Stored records
========

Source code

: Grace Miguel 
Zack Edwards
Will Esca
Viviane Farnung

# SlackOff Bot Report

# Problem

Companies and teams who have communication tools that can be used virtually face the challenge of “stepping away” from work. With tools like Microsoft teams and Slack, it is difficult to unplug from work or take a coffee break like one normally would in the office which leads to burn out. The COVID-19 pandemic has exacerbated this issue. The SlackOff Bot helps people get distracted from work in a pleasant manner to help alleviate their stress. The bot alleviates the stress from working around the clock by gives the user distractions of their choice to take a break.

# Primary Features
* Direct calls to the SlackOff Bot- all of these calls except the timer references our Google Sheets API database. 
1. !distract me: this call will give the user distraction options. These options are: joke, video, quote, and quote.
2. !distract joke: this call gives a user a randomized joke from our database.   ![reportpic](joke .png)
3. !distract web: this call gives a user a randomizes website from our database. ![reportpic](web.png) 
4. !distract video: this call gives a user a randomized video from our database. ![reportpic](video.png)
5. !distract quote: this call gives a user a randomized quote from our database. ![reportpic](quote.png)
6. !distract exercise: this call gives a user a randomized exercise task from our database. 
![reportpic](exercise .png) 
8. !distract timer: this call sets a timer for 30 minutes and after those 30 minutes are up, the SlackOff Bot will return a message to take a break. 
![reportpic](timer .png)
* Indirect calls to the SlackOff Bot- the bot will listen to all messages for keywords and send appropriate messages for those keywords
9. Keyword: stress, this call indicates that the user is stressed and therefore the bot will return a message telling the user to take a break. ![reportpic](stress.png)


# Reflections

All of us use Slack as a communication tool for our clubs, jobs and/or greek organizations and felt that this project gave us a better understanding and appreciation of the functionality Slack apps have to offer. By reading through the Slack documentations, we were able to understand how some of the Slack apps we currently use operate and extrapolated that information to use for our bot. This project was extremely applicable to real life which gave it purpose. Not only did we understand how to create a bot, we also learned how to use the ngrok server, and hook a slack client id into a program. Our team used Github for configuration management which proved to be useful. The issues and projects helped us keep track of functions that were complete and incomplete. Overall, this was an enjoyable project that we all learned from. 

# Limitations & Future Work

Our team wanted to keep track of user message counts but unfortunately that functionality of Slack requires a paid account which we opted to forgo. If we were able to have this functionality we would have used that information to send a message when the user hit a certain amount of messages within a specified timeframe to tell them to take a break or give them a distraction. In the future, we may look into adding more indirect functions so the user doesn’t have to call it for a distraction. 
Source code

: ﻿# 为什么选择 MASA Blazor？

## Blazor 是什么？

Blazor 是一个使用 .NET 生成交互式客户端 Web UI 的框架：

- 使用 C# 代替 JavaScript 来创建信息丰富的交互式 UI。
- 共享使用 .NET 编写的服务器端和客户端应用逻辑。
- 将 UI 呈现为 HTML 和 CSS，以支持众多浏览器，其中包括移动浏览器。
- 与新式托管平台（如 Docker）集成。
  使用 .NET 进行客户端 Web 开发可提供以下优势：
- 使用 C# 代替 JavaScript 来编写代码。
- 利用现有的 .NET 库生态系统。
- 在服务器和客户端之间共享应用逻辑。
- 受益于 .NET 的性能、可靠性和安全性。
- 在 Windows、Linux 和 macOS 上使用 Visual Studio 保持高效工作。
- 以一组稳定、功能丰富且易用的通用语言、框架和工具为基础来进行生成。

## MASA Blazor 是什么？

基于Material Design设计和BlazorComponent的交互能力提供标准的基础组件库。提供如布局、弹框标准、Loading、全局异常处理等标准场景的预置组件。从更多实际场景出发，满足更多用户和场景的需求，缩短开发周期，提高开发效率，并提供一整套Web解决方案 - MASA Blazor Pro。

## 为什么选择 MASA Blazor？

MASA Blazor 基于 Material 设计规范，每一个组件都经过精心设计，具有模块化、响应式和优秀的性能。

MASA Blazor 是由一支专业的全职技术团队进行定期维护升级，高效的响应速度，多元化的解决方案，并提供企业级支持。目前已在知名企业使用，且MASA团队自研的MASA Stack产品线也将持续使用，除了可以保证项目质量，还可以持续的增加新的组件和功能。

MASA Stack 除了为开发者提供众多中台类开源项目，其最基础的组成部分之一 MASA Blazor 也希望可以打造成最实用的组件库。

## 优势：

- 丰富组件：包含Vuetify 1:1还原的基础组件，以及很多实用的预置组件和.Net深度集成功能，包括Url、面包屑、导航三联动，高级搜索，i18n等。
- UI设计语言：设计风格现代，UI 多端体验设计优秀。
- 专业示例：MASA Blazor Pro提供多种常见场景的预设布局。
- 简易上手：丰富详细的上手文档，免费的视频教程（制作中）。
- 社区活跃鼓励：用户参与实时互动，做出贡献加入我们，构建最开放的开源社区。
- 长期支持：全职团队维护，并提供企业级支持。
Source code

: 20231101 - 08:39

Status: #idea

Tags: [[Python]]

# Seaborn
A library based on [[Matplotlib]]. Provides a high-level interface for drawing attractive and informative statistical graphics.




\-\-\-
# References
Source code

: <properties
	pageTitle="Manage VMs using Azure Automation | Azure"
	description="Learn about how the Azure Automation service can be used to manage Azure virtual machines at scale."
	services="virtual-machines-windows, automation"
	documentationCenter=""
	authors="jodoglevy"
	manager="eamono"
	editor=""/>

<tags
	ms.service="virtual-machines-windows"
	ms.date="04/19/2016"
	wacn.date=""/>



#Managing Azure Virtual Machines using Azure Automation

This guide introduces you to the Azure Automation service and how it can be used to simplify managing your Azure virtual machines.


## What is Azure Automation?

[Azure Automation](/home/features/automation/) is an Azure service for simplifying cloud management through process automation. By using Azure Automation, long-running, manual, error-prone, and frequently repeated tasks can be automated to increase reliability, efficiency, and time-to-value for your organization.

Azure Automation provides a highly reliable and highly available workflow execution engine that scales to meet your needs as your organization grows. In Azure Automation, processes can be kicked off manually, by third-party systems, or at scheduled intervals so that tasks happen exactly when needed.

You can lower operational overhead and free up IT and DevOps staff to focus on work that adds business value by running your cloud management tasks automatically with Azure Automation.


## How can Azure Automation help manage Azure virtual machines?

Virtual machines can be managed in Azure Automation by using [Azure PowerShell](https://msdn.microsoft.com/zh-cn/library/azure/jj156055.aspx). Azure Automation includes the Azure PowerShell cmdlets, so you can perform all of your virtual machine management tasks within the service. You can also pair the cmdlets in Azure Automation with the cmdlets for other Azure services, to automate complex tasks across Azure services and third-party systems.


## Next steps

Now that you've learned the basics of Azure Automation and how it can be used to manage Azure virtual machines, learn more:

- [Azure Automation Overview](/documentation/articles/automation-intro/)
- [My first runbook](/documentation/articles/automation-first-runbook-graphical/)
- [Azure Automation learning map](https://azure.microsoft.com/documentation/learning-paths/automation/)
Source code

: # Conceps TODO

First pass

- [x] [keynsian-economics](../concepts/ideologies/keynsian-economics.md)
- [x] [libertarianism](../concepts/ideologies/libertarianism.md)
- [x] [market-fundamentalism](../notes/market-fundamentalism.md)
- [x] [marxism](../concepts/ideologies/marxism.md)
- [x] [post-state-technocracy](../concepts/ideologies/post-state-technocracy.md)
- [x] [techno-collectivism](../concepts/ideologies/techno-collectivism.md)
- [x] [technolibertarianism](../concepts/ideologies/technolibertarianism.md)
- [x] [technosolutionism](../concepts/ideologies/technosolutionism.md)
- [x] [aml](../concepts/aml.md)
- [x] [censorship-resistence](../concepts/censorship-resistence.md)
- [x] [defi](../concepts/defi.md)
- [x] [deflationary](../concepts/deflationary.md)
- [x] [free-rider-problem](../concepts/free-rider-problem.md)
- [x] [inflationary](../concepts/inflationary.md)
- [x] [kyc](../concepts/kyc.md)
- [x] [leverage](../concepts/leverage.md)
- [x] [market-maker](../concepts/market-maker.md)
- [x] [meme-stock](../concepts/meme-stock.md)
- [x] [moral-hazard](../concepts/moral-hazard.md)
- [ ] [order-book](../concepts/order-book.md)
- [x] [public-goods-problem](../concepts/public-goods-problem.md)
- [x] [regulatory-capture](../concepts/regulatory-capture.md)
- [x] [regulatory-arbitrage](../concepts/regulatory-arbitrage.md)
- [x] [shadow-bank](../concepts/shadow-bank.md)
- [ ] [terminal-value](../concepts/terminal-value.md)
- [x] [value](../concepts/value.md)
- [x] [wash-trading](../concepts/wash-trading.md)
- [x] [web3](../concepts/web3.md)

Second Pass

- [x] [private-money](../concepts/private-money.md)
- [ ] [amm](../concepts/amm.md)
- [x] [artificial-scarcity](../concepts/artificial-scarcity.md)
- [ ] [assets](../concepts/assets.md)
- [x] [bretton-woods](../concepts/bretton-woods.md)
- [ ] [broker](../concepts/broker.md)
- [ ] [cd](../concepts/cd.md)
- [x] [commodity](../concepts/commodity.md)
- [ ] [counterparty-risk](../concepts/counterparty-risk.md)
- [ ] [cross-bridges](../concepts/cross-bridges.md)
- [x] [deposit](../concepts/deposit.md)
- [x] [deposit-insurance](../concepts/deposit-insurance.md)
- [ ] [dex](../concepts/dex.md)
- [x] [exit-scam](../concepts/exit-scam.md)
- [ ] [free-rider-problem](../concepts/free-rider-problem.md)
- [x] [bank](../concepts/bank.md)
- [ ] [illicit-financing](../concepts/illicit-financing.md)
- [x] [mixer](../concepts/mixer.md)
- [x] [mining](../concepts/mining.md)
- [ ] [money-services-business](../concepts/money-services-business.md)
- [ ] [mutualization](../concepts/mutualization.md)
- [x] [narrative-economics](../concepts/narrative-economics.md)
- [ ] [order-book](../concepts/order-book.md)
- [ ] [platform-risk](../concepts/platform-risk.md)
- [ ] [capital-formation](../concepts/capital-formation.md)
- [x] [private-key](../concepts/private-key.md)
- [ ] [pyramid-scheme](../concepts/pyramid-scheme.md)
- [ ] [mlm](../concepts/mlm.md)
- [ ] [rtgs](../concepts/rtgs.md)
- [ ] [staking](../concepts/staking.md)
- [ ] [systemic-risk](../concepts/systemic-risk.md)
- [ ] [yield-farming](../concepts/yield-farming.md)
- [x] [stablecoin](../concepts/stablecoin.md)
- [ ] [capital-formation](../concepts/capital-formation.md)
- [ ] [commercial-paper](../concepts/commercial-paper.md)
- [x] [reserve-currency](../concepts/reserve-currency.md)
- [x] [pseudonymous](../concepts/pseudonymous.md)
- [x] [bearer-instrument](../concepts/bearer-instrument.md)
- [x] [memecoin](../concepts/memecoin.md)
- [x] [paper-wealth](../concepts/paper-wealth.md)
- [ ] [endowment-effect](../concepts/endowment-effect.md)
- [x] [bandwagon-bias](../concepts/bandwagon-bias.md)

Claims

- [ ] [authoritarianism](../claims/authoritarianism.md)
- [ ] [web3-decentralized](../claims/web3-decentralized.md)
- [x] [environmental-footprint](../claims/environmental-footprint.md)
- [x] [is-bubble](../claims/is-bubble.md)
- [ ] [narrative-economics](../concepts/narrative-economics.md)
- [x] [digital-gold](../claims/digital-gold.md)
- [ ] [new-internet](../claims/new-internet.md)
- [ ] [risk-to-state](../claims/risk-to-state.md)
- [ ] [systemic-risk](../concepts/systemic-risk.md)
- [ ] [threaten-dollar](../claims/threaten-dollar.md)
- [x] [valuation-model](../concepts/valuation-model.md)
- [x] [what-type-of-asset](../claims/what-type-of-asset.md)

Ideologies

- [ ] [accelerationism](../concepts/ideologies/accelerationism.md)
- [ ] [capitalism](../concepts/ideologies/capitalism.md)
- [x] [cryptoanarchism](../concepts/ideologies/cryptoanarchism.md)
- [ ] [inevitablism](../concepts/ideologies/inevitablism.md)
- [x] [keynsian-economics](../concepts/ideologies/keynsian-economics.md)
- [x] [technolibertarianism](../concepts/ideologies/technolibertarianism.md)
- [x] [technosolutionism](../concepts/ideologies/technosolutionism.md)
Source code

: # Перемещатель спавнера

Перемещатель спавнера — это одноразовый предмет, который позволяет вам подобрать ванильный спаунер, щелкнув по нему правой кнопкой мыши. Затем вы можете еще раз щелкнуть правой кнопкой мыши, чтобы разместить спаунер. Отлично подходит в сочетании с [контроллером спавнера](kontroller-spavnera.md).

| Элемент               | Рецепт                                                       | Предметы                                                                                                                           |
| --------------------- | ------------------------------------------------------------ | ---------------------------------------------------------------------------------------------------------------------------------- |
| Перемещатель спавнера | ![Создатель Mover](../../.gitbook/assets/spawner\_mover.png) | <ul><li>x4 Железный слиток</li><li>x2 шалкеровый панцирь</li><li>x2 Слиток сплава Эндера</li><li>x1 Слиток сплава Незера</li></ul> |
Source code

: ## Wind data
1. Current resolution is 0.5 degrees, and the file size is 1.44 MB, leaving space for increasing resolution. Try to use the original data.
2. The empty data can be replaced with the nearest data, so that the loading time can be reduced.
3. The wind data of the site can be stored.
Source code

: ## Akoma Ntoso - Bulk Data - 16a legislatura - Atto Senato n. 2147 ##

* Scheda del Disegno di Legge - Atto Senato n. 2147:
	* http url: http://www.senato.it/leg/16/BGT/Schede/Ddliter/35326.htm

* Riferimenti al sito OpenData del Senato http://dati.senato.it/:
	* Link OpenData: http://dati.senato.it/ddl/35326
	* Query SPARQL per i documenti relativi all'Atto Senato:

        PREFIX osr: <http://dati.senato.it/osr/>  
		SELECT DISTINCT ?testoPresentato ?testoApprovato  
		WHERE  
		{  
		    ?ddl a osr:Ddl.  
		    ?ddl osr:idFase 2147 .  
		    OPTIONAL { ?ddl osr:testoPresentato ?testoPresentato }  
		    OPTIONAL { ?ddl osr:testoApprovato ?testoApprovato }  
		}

========

Exercise:
Pick out, from the lines above, every one that contains the string "learned".

Output for this task:
All of us use Slack as a communication tool for our clubs, jobs and/or greek organizations and felt that this project gave us a better understanding and appreciation of the functionality Slack apps have to offer. By reading through the Slack documentations, we were able to understand how some of the Slack apps we currently use operate and extrapolated that information to use for our bot. This project was extremely applicable to real life which gave it purpose. Not only did we understand how to create a bot, we also learned how to use the ngrok server, and hook a slack client id into a program. Our team used Github for configuration management which proved to be useful. The issues and projects helped us keep track of functions that were complete and incomplete. Overall, this was an enjoyable project that we all learned from. 
Now that you've learned the basics of Azure Automation and how it can be used to manage Azure virtual machines, learn more:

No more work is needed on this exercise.